I feel a little ashamed saying this, but I'm not an artsy person AT ALL. However, today my artsy friend and I decided to go to the Blanton Museum on a whim. The special exhibition features an artist named Jorge Macchi from Buenos Aires, Argentina. It is called "The anatomy of melancholy". I really like what he did with ordinary things like matches, glass, maps, paper... There was one piece that was about lifeless bodies, or "El Cuerpo Sin Vida". I don't remember exactly how he did it, but I think he took newspaper clippings about crime and put the parts where it said "el cuerpo sin vida" really close together while the rest of the clipping was a little more spread out. The clippings were all in Spanish, and I could only pick up a few words here and there. But I knew those four words. From far away you could see that those four words are the focus. I don't know if there's anything significant that I missed... it just looked cool to me.
There was also another piece by Cildo Meireles, an artist from Brazil, that stuck with me. It's the one titled "How to Build a Cathedral" and consists of a ceiling of cow bones and a floor made of pennies. In between this floor and ceiling is a column made of communion wafers.
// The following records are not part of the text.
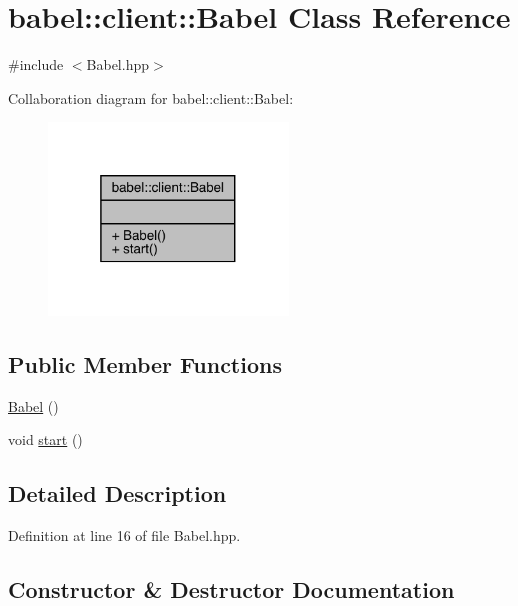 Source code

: \hypertarget{classbabel_1_1client_1_1_babel}{}\section{babel\+:\+:client\+:\+:Babel Class Reference}
\label{classbabel_1_1client_1_1_babel}


{\ttfamily \#include $<$Babel.\+hpp$>$}



Collaboration diagram for babel\+:\+:client\+:\+:Babel\+:\nopagebreak
\begin{figure}[H]
\begin{center}
\leavevmode
\includegraphics[width=181pt]{classbabel_1_1client_1_1_babel__coll__graph}
\end{center}
\end{figure}
\subsection*{Public Member Functions}
\begin{DoxyCompactItemize}
\item 
\mbox{\hyperlink{classbabel_1_1client_1_1_babel_a924cbbd77c70de3717ad896a153d9735}{Babel}} ()
\item 
void \mbox{\hyperlink{classbabel_1_1client_1_1_babel_aaa3a5814ad0b6a85aacce4dae8db95f8}{start}} ()
\end{DoxyCompactItemize}


\subsection{Detailed Description}


Definition at line 16 of file Babel.\+hpp.



\subsection{Constructor \& Destructor Documentation}
\mbox{\label{classbabel_1_1client_1_1_babel_a924cbbd77c70de3717ad896a153d9735}} 
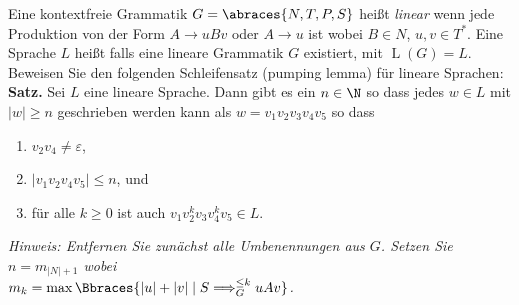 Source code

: 
\begin{exercise}

Eine kontextfreie Grammatik $G = \abraces{N, T, P, S}$ heißt \textit{linear} wenn jede Produktion von der Form $A \to u B v$ oder $A \to u$ ist wobei $B \in N$, $u, v \in T^\ast$.
Eine Sprache $L$ heißt  falls eine lineare Grammatik $G$ existiert, mit $\operatorname L(G) = L$.
Beweisen Sie den folgenden Schleifensatz (pumping lemma) für lineare Sprachen: \\

\textbf{Satz.}
Sei $L$ eine lineare Sprache.
Dann gibt es ein $n \in \N$ so dass jedes $w \in L$ mit $|w| \geq n$ geschrieben werden kann als $w = v_1 v_2 v_3 v_4 v_5$ so dass

\begin{enumerate}
    \item $v_2 v_4 \neq \varepsilon$,
    \item $|v_1 v_2 v_4 v_5| \leq n$, und
    \item für alle $k \geq 0$ ist auch $v_1 v_2^k v_3 v_4^k v_5 \in L$.
\end{enumerate}

\textit{Hinweis: Entfernen Sie zunächst alle Umbenennungen aus $G$. Setzen Sie $n = m_{|N| + 1}$ wobei \\ $m_k = \max \Bbraces{|u| + |v| \mid S \Longrightarrow_G^{\leq k} u A v}$.}

\end{exercise}



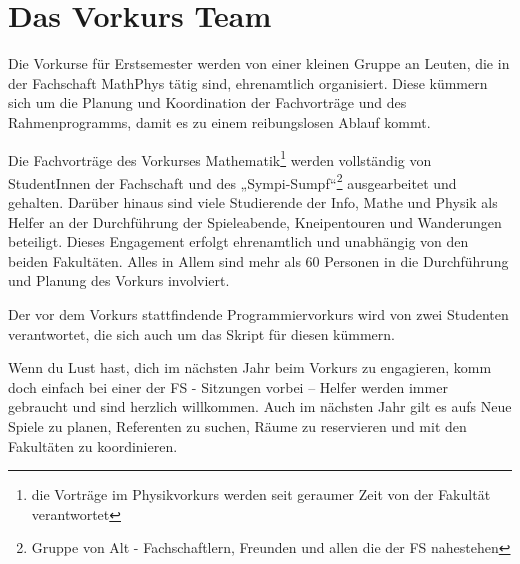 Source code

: \section{Das Vorkurs Team}
Die Vorkurse für Erstsemester werden von einer kleinen Gruppe an Leuten, die in der Fachschaft MathPhys tätig sind, ehrenamtlich organisiert. Diese kümmern sich um die Planung und Koordination der Fachvorträge und des Rahmenprogramms, damit es zu einem reibungslosen Ablauf kommt.

Die Fachvorträge des Vorkurses Mathematik\footnote{die Vorträge im Physikvorkurs werden seit geraumer Zeit von der Fakultät verantwortet} werden vollständig von StudentInnen der Fachschaft und des „Sympi-Sumpf“\footnote{Gruppe von Alt - Fachschaftlern, Freunden und allen die der FS nahestehen} ausgearbeitet und gehalten. Darüber hinaus sind viele Studierende der Info, Mathe und Physik als Helfer an der Durchführung der Spieleabende, Kneipentouren und Wanderungen beteiligt. Dieses Engagement erfolgt ehrenamtlich und unabhängig von den beiden Fakultäten. Alles in Allem sind mehr als 60 Personen in die Durchführung und Planung des Vorkurs involviert.

Der vor dem Vorkurs stattfindende Programmiervorkurs wird von zwei Studenten verantwortet, die sich auch um das Skript für diesen kümmern.

Wenn du Lust hast, dich im nächsten Jahr beim Vorkurs zu engagieren, komm doch einfach bei einer der FS - Sitzungen vorbei -- Helfer werden immer gebraucht und sind herzlich willkommen. Auch im nächsten Jahr gilt es aufs Neue Spiele zu planen, Referenten zu suchen, Räume zu reservieren und mit den Fakultäten zu koordinieren.
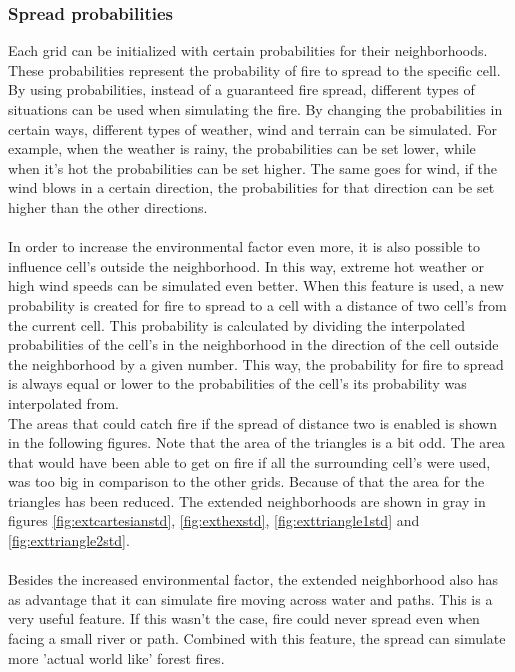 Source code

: \documentclass{article}
\begin{document}
\begin{multicols}{2}
\subsubsection*{Spread probabilities}
Each grid can be initialized with certain probabilities for their neighborhoods. These probabilities represent the probability of fire to spread to the specific cell. By using probabilities, instead of a guaranteed fire spread, different types of situations can be used when simulating the fire. By changing the probabilities in certain ways, different types of weather, wind and terrain can be simulated. For example, when the weather is rainy, the probabilities can be set lower, while when it’s hot the probabilities can be set higher. The same goes for wind, if the wind blows in a certain direction, the probabilities for that direction can be set higher than the other directions.\\\\
In order to increase the environmental factor even more, it is also possible to influence cell's outside the neighborhood. In this way, extreme hot weather or high wind speeds can be simulated even better. When this feature is used, a new probability is created for fire to spread to a cell with a distance of two cell's from the current cell. This probability is calculated by dividing the interpolated probabilities of the cell's in the neighborhood in the direction of the cell outside the neighborhood by a given number. This way, the probability for fire to spread is always equal or lower to the probabilities of the cell's its probability was interpolated from.\\
The areas that could catch fire if the spread of distance two is enabled is shown in the following figures. Note that the area of the triangles is a bit odd. The area that would have been able to get on fire if all the surrounding cell's were used, was too big in comparison to the other grids. Because of that the area for the triangles has been reduced. The extended neighborhoods are shown in gray in figures \ref{fig:extcartesianstd},  \ref{fig:exthexstd},  \ref{fig:exttriangle1std} and  \ref{fig:exttriangle2std}.\\\\
Besides the increased environmental factor, the extended neighborhood also has as advantage that it can simulate fire moving across water and paths. This is a very useful feature. If this wasn't the case, fire could never spread even when facing a small river or path. Combined with this feature, the spread can simulate more 'actual world like' forest fires.

\end{multicols}
\end{document}

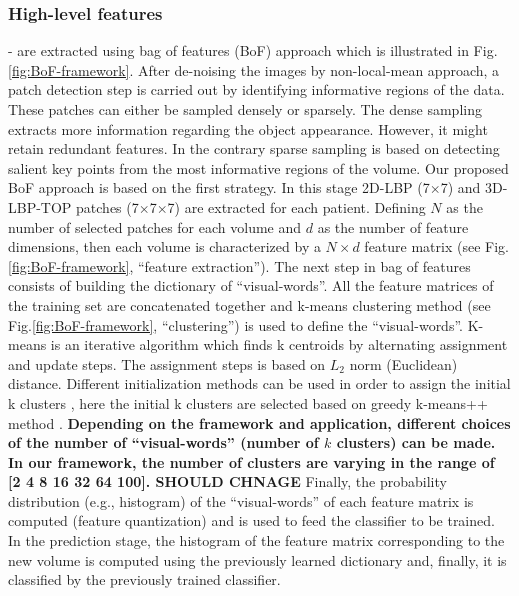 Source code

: \subsubsection{High-level features} - are extracted using bag of features (BoF) approach which is illustrated in Fig. \ref{fig:BoF-framework}. After de-noising the images by non-local-mean approach, a patch detection step is carried out by identifying informative regions of the data. These patches can either be sampled densely or sparsely. The dense sampling extracts more information regarding the object appearance. However, it might retain redundant features. In the contrary sparse sampling is based on detecting salient key points from the most informative regions of the volume. Our proposed BoF approach is based on the first strategy. In this stage 2D-LBP (7$\times$7) and 3D-LBP-TOP patches (7$\times$7$\times$7) are extracted for each patient. Defining $N$ as the number of selected patches for each volume and $d$ as the number of feature dimensions, then each volume is characterized by a $N \times d$ feature matrix (see Fig. \ref{fig:BoF-framework}, ``feature extraction''). The next step in bag of features consists of building the dictionary of ``visual-words''. All the feature matrices of the training set are concatenated together and k-means clustering method (see Fig.\ref{fig:BoF-framework}, ``clustering'') is used to define the ``visual-words''. K-means is an iterative algorithm which finds k centroids by alternating assignment and update steps. The assignment steps is based on $L_{2}$ norm (Euclidean) distance. Different initialization methods can be used in order to assign the initial k clusters \cite {celebi2013comparative}, here the initial k clusters are selected based on greedy k-means++ method \cite{arthur2007k}. \textbf{Depending on the framework and application, different choices of the number of ``visual-words'' (number of $k$ clusters) can be made. In our framework, the number of clusters are varying in the range of [2 4 8 16 32 64 100]. SHOULD CHNAGE} Finally, the probability distribution (e.g., histogram) of the ``visual-words'' of each feature matrix is computed (feature quantization) and is used to feed the classifier to be trained. In the prediction stage, the histogram of the feature matrix corresponding to the new volume is computed using the previously learned dictionary and, finally, it is classified by the previously trained classifier.\\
The point of this piece is to show how missionaries in colonial times in the Americas exploited agriculture for the purpose of creating wealth. The communion wafer is the link between the two, showing that the missionaries' purpose of spreading religion wasn't completely pure.
This was the first time I've been to an art museum, and although I fully expected to be blown away and terribly confused, these two pieces were a couple of the ones that I really remember. I like the historical aspect of the cathedral one. It speaks for itself quite simply.